LAS RESURRECCIONES DE ANGÉLICA LIDDELL: GÉNESIS VI, 6-7

 

María Velasco*

 

“La obsesión de la beatitud de los comienzos precisa la destrucción de todo lo que ha existido y, por tanto, se ha degradado, desde la Creación del Mundo: es la única posibilidad de reintegrar la perfección inicial”. (Mircea Eliade, Mito y Realidad)

 

De la teoría al misterio

“Beatitud” sería una palabra clave en relación con la Trilogía del infinito (2016), en la que se inscribe, Génesis VI, 6-7, y el anterior Ciclo de las resurrecciones (2015). Con estas obras recientes, Angélica Liddell (1966, Figueras) terminaba por convertirse en una predicadora en el desierto y confundía creación y creacionismo (la doctrina que defiende que los seres vivos han surgido de un acto creador). Es un excentricismo, en el más estricto sentido de la palabra, hablar de Dios (aunque sea del ausente o de la figura mística de “El Amado”), en un mundo donde lo verdaderamente globalizado, el becerro de oro, es el mercado. Pero no se llega a hablar así, sin ambages, del todopoderoso, ni una blasfema se convierte, sin antes haber “colisionado” con los poderes fácticos, su canal (la cultura) y los minipoderes colaboracionistas, en especial, la familia.

Grosso modo podríamos describir la trayectoria de Liddell con un giro de lo social y lo político a lo ontológico, pero esta síntesis sería un tour de force de los que se prodigan en la teoría, especialmente reduccionista para con una autora que afirma haber pasado “de la teoría al misterio”. Sobre todo, porque muchos de los hitos a lo largo de su carrera hacen coincidir consideraciones metafísicas con otras relativas al comportamiento del hombre en sociedad (si es que son separables). Es el caso del texto preliminar, Perro muerto en tintorería: Los fuertes, que, a lo largo de esta temporada, Liddell ha dirigido para Schaubühne, remozando el montaje con el que debutó en el teatro público español en 2007. A causa del conservadurismo de los agentes culturales, la primera oportunidad le llegaba con cuarenta y un años.

Angélica nació en pleno franquismo desarrollista. Al ser hija de militar, su infancia transcurrió en ambientes cuartelarios, en los que ya se revelaba, en flor, la “tara de la sensibilidad”. Una incipiente necesidad expresiva se manifiesta en los juegos tempranos, donde ya están presentes la figura de Dios y la sexualidad. En edad universitaria, es defraudada por la academia (la licenciatura de psicología y escuela superior de arte dramático). Esto la decanta por un camino solitario y solipsista. Su primera publicación data de 1993; en esos años, funda su compañía, Atrabilis, y forja una alianza con Sindo Puche, que perdura en la actualidad. Son años de espectáculos callejeros y precariedad (aun cuando ya goza del aval de unos cuantos premios literarios). Su nombre comienza a resonar en los espacios alternativos a partir del Tríptico de la aflicción (2001), relatos escénicos sobre lo monstruoso inadvertido: la perpetuación institucional de la desgracia.

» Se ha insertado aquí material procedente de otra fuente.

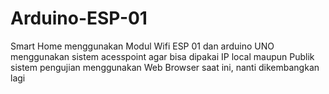 # Arduino-ESP-01

Smart Home menggunakan Modul Wifi ESP 01 dan arduino UNO
menggunakan sistem acesspoint agar bisa dipakai IP local maupun Publik
sistem pengujian menggunakan Web Browser saat ini, nanti dikembangkan lagi
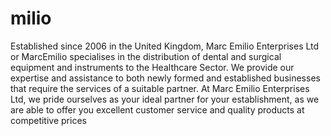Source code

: # milio
Established since 2006 in the United Kingdom, Marc Emilio Enterprises Ltd or MarcEmilio specialises in the distribution of dental and surgical equipment and instruments to the Healthcare Sector. We provide our expertise and assistance to both newly formed and established businesses that require the services of a suitable partner. At Marc Emilio Enterprises Ltd, we pride ourselves as your ideal partner for your establishment, as we are able to offer you excellent customer service and quality products at competitive prices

Otra trilogía posterior, Actos de resistencia contra la muerte, que incluye los títulos Y los peces salieron a combatir con los hombres o Y como no se pudrió: Blancanieves, opone al lenguaje informativo (en relación con tragedias como la guerra y las migraciones) el lenguaje del horror. Para ello, se basa en la iconoclasia, pero también remoza una poesía subyugante, novedosa. La tercera obra de la serie, El año de Ricardo (1999), donde el tirano universal pasa por demócrata, fue mostrada junto con el Perro muerto… en su debut en el Centro Dramático Nacional.

 

“Mi voz está hecha de sandalias. ¿Llegaré?”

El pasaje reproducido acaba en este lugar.